● **Exercise objective**
Reproduce only what lies between the first line of the material below and the line containing "# Example 3. GUI", with both of those lines included and every line kept exact.

Records for the task Start Marker

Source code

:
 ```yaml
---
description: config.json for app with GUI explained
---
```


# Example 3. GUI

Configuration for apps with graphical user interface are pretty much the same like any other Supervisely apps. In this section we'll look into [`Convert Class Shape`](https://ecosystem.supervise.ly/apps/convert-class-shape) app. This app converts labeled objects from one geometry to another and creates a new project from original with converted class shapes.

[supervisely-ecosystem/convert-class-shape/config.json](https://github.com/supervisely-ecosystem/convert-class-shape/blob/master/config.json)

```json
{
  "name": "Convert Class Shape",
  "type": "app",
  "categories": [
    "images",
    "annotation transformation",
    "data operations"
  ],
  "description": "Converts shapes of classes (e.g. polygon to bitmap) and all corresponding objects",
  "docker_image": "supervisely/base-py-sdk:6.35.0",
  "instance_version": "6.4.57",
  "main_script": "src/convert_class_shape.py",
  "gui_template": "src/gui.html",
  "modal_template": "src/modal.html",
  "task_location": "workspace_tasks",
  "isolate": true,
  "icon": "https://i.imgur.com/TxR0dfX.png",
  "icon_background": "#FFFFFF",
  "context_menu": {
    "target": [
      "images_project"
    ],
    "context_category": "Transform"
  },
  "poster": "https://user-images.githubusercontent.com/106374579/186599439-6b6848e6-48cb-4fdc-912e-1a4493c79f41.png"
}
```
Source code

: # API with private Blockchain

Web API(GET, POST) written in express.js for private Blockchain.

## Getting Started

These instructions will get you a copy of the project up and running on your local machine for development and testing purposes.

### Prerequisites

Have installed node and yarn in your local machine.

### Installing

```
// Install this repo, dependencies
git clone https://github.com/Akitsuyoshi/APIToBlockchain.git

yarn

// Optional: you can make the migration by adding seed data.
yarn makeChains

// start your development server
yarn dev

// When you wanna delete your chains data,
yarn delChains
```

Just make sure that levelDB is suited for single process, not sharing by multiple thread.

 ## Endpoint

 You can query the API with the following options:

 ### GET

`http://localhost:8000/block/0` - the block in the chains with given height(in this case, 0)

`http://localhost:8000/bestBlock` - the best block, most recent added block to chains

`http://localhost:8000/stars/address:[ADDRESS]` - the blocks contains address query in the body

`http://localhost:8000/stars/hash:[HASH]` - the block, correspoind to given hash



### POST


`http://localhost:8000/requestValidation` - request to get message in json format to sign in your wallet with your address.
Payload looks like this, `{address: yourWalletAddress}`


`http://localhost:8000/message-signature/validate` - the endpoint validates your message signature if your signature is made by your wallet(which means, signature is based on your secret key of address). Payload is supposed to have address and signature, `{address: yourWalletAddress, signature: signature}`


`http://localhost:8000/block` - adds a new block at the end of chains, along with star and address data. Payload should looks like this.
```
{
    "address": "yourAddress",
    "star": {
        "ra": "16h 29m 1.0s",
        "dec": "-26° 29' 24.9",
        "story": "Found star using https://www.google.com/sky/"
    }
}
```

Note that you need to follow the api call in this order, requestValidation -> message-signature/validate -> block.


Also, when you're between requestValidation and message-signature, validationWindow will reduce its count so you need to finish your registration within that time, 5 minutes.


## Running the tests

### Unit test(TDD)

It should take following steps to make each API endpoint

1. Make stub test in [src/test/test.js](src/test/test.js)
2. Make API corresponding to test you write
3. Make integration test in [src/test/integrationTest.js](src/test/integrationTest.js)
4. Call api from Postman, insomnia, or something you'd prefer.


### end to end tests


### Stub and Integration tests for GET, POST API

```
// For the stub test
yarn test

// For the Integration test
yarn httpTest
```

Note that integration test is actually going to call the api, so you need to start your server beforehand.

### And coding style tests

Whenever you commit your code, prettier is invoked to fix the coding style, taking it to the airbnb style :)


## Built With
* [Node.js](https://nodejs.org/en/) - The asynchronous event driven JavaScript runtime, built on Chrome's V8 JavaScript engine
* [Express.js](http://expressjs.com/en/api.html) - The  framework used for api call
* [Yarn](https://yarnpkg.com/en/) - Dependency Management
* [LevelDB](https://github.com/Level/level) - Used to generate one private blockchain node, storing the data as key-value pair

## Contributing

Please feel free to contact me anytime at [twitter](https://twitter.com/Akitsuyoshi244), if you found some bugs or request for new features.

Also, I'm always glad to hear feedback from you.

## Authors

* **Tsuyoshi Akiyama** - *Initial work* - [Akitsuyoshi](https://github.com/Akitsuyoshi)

Records for the task End Marker

● **Written reply**
Source code

:
 ```yaml
---
description: config.json for app with GUI explained
---
```


# Example 3. GUI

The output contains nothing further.